In this exercise, the data must be written out exactly.

Data supplied
++++

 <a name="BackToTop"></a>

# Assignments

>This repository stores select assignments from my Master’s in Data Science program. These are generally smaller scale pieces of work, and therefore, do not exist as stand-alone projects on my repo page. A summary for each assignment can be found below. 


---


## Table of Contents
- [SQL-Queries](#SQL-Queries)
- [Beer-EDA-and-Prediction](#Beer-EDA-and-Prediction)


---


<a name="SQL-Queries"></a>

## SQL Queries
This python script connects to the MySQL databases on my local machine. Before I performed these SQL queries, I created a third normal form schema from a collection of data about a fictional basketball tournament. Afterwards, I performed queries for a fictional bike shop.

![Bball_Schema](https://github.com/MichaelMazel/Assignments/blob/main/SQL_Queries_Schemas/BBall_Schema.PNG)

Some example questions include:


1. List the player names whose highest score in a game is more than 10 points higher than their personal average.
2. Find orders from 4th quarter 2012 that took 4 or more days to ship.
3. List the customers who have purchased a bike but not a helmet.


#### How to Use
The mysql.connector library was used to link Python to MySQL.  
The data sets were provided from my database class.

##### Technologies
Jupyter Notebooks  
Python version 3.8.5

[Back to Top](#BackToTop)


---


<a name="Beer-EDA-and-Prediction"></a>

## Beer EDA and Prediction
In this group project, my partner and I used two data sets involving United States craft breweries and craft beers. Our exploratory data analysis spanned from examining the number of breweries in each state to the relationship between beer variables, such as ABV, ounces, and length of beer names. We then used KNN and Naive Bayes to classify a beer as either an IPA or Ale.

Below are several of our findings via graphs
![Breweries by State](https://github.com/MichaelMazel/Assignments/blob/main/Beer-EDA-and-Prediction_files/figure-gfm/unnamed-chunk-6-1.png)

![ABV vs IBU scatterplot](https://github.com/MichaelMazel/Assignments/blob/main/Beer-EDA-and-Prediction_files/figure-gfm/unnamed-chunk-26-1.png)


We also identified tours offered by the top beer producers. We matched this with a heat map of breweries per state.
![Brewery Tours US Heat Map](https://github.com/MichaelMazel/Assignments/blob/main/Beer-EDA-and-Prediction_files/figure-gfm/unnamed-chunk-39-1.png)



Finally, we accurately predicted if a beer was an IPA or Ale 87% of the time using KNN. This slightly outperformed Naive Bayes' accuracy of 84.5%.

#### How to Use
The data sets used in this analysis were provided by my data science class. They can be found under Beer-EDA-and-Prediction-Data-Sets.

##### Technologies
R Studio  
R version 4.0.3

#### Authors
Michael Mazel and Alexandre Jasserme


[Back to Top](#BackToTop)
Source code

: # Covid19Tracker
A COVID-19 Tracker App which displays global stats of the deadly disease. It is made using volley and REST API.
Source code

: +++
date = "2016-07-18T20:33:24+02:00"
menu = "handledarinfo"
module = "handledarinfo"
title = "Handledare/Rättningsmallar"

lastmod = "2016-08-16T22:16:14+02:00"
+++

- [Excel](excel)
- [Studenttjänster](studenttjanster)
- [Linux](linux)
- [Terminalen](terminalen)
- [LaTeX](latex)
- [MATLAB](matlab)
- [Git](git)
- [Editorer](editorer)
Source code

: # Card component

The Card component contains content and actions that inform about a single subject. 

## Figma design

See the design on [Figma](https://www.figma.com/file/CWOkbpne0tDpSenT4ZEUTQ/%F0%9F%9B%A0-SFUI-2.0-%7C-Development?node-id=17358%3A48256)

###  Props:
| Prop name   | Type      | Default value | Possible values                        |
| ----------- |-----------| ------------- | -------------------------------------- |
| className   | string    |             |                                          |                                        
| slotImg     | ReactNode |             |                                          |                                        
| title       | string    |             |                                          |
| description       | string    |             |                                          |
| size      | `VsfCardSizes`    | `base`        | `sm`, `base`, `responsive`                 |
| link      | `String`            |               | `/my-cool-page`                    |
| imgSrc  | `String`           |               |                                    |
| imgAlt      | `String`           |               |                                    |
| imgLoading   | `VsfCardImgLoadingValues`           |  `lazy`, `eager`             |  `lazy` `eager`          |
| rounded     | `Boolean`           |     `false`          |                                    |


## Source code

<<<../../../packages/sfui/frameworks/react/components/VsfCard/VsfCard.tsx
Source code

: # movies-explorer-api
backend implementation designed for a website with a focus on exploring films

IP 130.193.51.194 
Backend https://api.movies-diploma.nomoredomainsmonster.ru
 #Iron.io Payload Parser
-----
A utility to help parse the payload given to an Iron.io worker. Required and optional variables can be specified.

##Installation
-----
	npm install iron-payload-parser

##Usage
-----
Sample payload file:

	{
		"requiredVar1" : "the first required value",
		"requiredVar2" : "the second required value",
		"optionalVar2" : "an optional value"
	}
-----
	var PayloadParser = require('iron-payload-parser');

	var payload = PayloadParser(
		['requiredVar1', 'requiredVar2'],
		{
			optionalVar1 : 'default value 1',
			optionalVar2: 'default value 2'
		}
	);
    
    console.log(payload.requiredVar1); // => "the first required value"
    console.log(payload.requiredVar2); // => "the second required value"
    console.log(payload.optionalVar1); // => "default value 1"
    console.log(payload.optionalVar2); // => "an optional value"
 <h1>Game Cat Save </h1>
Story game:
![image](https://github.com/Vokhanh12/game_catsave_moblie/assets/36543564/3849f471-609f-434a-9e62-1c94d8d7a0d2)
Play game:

++++

Output below
 <a name="BackToTop"></a>

# Assignments

>This repository stores select assignments from my Master’s in Data Science program. These are generally smaller scale pieces of work, and therefore, do not exist as stand-alone projects on my repo page. A summary for each assignment can be found below. 


---


## Table of Contents
- [SQL-Queries](#SQL-Queries)
- [Beer-EDA-and-Prediction](#Beer-EDA-and-Prediction)


---


<a name="SQL-Queries"></a>

## SQL Queries
This python script connects to the MySQL databases on my local machine. Before I performed these SQL queries, I created a third normal form schema from a collection of data about a fictional basketball tournament. Afterwards, I performed queries for a fictional bike shop.

![Bball_Schema](https://github.com/MichaelMazel/Assignments/blob/main/SQL_Queries_Schemas/BBall_Schema.PNG)

Some example questions include:


1. List the player names whose highest score in a game is more than 10 points higher than their personal average.
2. Find orders from 4th quarter 2012 that took 4 or more days to ship.
3. List the customers who have purchased a bike but not a helmet.


#### How to Use
The mysql.connector library was used to link Python to MySQL.  
The data sets were provided from my database class.

##### Technologies
Jupyter Notebooks  
Python version 3.8.5

[Back to Top](#BackToTop)


---


<a name="Beer-EDA-and-Prediction"></a>

## Beer EDA and Prediction
In this group project, my partner and I used two data sets involving United States craft breweries and craft beers. Our exploratory data analysis spanned from examining the number of breweries in each state to the relationship between beer variables, such as ABV, ounces, and length of beer names. We then used KNN and Naive Bayes to classify a beer as either an IPA or Ale.

Below are several of our findings via graphs
![Breweries by State](https://github.com/MichaelMazel/Assignments/blob/main/Beer-EDA-and-Prediction_files/figure-gfm/unnamed-chunk-6-1.png)

![ABV vs IBU scatterplot](https://github.com/MichaelMazel/Assignments/blob/main/Beer-EDA-and-Prediction_files/figure-gfm/unnamed-chunk-26-1.png)


We also identified tours offered by the top beer producers. We matched this with a heat map of breweries per state.
![Brewery Tours US Heat Map](https://github.com/MichaelMazel/Assignments/blob/main/Beer-EDA-and-Prediction_files/figure-gfm/unnamed-chunk-39-1.png)



Finally, we accurately predicted if a beer was an IPA or Ale 87% of the time using KNN. This slightly outperformed Naive Bayes' accuracy of 84.5%.

#### How to Use
The data sets used in this analysis were provided by my data science class. They can be found under Beer-EDA-and-Prediction-Data-Sets.

##### Technologies
R Studio  
R version 4.0.3

#### Authors
Michael Mazel and Alexandre Jasserme


[Back to Top](#BackToTop)
Source code

: # Covid19Tracker
A COVID-19 Tracker App which displays global stats of the deadly disease. It is made using volley and REST API.
Source code

: +++
date = "2016-07-18T20:33:24+02:00"
menu = "handledarinfo"
module = "handledarinfo"
title = "Handledare/Rättningsmallar"

lastmod = "2016-08-16T22:16:14+02:00"
+++

- [Excel](excel)
- [Studenttjänster](studenttjanster)
- [Linux](linux)
- [Terminalen](terminalen)
- [LaTeX](latex)
- [MATLAB](matlab)
- [Git](git)
- [Editorer](editorer)
Source code

: # Card component

The Card component contains content and actions that inform about a single subject. 

## Figma design

See the design on [Figma](https://www.figma.com/file/CWOkbpne0tDpSenT4ZEUTQ/%F0%9F%9B%A0-SFUI-2.0-%7C-Development?node-id=17358%3A48256)

###  Props:
| Prop name   | Type      | Default value | Possible values                        |
| ----------- |-----------| ------------- | -------------------------------------- |
| className   | string    |             |                                          |                                        
| slotImg     | ReactNode |             |                                          |                                        
| title       | string    |             |                                          |
| description       | string    |             |                                          |
| size      | `VsfCardSizes`    | `base`        | `sm`, `base`, `responsive`                 |
| link      | `String`            |               | `/my-cool-page`                    |
| imgSrc  | `String`           |               |                                    |
| imgAlt      | `String`           |               |                                    |
| imgLoading   | `VsfCardImgLoadingValues`           |  `lazy`, `eager`             |  `lazy` `eager`          |
| rounded     | `Boolean`           |     `false`          |                                    |


## Source code

<<<../../../packages/sfui/frameworks/react/components/VsfCard/VsfCard.tsx
Source code

: # movies-explorer-api
backend implementation designed for a website with a focus on exploring films

IP 130.193.51.194 
Backend https://api.movies-diploma.nomoredomainsmonster.ru
 #Iron.io Payload Parser
-----
A utility to help parse the payload given to an Iron.io worker. Required and optional variables can be specified.

##Installation
-----
	npm install iron-payload-parser

##Usage
-----
Sample payload file:

	{
		"requiredVar1" : "the first required value",
		"requiredVar2" : "the second required value",
		"optionalVar2" : "an optional value"
	}
-----
	var PayloadParser = require('iron-payload-parser');

	var payload = PayloadParser(
		['requiredVar1', 'requiredVar2'],
		{
			optionalVar1 : 'default value 1',
			optionalVar2: 'default value 2'
		}
	);
    
    console.log(payload.requiredVar1); // => "the first required value"
    console.log(payload.requiredVar2); // => "the second required value"
    console.log(payload.optionalVar1); // => "default value 1"
    console.log(payload.optionalVar2); // => "an optional value"
 <h1>Game Cat Save </h1>
Story game:
![image](https://github.com/Vokhanh12/game_catsave_moblie/assets/36543564/3849f471-609f-434a-9e62-1c94d8d7a0d2)
Play game:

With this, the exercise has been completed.